**** RECORDS FOR THE TASK ****

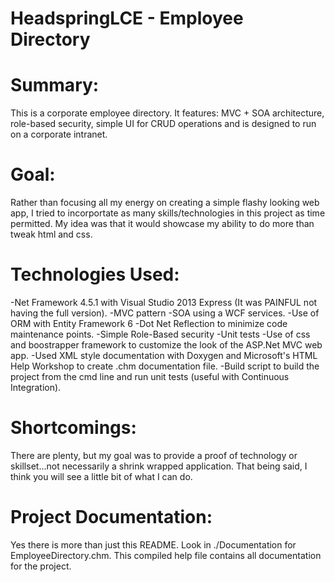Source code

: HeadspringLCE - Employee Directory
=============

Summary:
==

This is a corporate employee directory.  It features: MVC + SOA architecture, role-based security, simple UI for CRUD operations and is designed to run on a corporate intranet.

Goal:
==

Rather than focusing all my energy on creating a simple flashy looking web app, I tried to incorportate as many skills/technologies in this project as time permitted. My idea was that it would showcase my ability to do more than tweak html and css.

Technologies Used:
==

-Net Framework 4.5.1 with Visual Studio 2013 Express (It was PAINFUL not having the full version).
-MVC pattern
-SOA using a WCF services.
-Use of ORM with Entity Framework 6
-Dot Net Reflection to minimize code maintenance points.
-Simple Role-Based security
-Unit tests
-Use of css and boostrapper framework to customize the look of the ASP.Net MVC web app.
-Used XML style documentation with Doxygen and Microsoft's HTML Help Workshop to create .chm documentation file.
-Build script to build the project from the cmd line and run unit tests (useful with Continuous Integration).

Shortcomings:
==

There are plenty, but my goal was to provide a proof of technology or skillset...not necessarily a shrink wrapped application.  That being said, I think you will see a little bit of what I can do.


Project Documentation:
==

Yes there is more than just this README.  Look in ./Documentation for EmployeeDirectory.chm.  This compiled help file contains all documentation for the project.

****
**** RECORDS FOR THE TASK ****

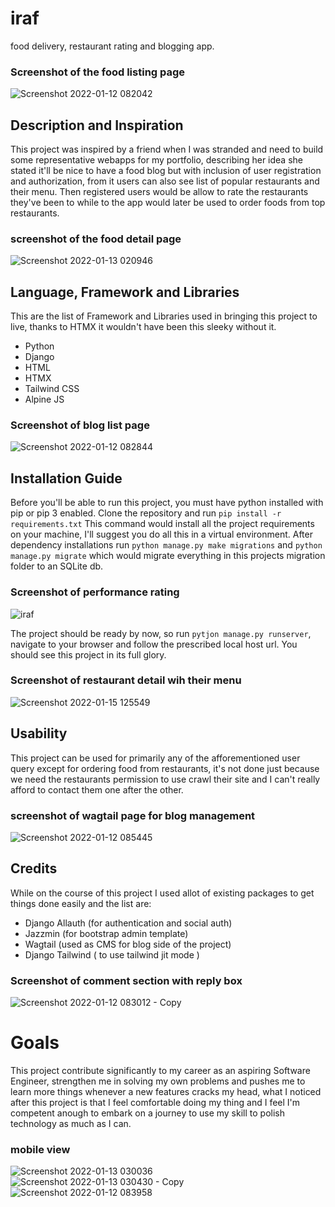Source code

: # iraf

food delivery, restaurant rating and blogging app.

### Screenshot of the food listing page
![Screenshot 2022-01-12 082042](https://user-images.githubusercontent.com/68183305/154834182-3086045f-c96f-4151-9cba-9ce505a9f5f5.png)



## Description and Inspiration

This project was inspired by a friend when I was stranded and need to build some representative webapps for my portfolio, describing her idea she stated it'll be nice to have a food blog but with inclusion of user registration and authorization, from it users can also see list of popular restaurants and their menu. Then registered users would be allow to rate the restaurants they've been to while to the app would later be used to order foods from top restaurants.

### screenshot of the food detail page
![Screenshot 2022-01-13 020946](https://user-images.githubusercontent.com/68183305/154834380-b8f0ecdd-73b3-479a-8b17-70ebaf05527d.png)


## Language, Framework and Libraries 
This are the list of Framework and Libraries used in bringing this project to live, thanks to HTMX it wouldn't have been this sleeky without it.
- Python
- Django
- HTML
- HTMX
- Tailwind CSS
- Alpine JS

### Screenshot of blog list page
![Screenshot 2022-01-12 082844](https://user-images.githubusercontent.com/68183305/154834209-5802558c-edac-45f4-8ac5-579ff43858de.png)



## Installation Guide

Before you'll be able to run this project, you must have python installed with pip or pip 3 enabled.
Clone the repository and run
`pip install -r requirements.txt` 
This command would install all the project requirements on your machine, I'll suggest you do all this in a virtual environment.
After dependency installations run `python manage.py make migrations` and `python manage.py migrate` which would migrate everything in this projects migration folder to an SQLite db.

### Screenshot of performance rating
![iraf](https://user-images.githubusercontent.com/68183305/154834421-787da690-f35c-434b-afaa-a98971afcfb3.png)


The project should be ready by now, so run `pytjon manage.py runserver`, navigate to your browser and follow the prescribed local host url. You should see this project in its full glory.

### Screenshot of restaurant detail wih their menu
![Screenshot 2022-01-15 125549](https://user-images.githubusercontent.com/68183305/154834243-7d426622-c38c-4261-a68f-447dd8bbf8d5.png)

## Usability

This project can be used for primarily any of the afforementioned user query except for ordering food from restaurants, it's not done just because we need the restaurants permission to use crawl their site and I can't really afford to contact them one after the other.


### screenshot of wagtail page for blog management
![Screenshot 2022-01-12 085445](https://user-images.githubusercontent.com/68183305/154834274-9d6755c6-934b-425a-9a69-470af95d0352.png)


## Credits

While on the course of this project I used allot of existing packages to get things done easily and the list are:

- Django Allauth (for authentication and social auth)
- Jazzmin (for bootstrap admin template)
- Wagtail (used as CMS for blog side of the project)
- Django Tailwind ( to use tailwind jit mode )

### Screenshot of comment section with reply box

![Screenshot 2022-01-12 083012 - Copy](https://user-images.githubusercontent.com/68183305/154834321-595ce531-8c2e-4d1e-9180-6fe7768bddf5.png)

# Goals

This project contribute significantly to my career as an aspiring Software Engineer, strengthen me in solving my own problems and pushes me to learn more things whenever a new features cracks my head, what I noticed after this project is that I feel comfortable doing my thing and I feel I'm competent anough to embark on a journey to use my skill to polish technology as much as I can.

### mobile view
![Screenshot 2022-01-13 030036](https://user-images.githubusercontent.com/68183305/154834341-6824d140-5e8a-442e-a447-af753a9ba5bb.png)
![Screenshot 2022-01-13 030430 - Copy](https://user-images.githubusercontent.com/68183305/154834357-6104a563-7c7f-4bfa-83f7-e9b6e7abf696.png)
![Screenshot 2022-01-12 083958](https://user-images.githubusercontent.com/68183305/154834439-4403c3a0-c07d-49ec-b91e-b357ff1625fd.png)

****

TASK OBJECTIVE: Nothing but a number, please, for how many lines of the data hold "HTMX".

SOLUTION: 2